INSTRUCTIONS FOR THE TASK:
The answer should be one number, the count of lines in the data with "begin".

++++

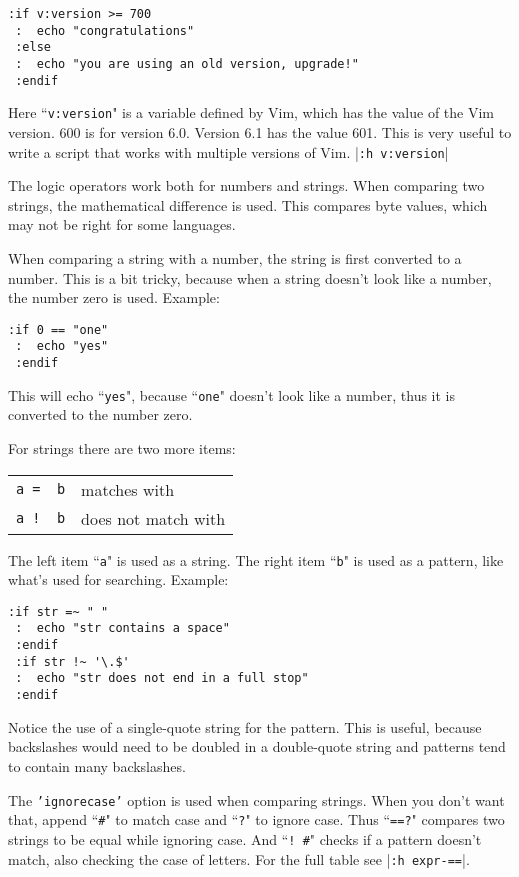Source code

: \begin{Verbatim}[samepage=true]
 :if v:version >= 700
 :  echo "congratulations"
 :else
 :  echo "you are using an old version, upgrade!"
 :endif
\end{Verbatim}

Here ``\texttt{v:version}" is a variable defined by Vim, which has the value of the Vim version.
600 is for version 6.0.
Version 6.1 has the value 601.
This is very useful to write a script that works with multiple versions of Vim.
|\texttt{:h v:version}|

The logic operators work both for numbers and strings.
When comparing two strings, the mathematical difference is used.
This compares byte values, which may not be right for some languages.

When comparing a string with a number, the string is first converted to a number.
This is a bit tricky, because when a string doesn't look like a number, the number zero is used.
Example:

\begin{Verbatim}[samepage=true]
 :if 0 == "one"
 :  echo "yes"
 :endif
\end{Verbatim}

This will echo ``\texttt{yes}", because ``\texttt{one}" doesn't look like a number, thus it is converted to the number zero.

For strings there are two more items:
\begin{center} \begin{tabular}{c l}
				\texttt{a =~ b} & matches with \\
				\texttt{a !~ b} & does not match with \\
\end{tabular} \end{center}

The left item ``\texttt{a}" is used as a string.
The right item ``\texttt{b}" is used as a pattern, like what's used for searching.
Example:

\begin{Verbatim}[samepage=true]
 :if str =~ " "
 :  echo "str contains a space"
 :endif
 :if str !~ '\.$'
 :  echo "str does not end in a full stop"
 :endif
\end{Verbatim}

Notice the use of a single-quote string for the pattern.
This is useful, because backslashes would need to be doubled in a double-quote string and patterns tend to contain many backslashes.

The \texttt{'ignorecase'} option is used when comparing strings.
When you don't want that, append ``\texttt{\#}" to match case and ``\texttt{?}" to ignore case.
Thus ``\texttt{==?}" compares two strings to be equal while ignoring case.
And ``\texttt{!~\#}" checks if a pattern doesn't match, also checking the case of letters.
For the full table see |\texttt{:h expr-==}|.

++++

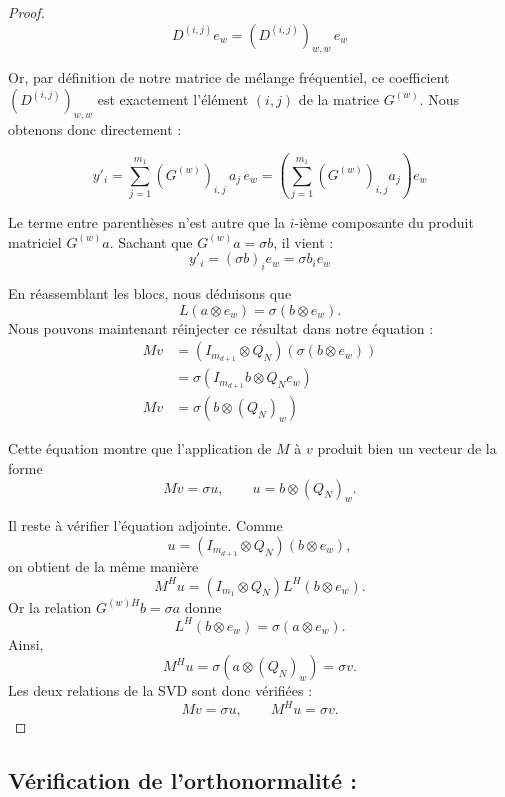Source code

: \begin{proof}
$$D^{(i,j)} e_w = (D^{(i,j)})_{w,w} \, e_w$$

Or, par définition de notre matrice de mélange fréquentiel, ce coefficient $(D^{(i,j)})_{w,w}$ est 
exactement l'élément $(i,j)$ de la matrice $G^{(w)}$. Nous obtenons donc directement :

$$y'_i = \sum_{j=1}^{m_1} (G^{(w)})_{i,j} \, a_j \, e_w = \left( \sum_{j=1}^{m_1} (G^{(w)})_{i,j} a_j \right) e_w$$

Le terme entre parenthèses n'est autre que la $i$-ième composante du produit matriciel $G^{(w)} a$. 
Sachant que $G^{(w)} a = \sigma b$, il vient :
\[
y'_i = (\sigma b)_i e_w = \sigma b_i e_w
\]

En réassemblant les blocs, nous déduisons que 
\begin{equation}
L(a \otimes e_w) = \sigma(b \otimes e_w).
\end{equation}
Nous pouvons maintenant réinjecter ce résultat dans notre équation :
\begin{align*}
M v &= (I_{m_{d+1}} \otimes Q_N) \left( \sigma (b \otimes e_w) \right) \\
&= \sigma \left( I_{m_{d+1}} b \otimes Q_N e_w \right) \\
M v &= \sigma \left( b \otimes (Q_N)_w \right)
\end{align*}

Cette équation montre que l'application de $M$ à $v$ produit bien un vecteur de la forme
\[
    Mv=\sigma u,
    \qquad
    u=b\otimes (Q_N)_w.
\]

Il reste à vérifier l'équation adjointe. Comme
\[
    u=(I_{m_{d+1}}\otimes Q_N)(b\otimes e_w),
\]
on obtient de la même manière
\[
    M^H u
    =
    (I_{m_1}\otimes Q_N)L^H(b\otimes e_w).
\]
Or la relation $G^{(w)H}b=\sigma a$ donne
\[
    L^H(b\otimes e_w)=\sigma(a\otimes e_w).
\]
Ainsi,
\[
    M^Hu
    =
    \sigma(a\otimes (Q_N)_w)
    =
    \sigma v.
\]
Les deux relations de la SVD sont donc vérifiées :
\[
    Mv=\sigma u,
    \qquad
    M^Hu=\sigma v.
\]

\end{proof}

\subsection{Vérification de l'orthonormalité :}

++++

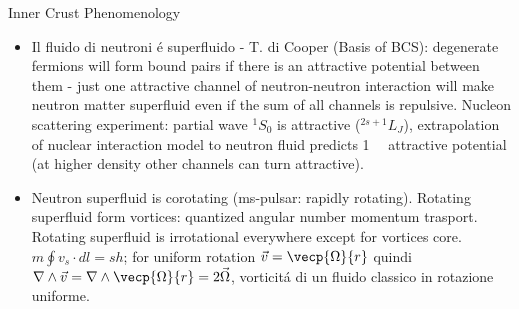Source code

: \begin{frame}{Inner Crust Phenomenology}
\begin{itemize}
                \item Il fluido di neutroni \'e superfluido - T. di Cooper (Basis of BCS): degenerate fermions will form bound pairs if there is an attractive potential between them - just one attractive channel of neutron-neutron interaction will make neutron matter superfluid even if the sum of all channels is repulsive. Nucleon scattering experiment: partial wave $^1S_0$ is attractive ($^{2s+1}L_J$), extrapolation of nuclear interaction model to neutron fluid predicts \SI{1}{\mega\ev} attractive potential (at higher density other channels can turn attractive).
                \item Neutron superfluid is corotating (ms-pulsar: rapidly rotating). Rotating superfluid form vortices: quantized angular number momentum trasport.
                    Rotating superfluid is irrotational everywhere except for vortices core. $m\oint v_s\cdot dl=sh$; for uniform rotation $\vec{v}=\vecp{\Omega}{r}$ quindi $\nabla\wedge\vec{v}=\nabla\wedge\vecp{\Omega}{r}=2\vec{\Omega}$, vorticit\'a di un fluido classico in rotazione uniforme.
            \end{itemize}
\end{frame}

++++

OUTPUT OF THE TASK:
9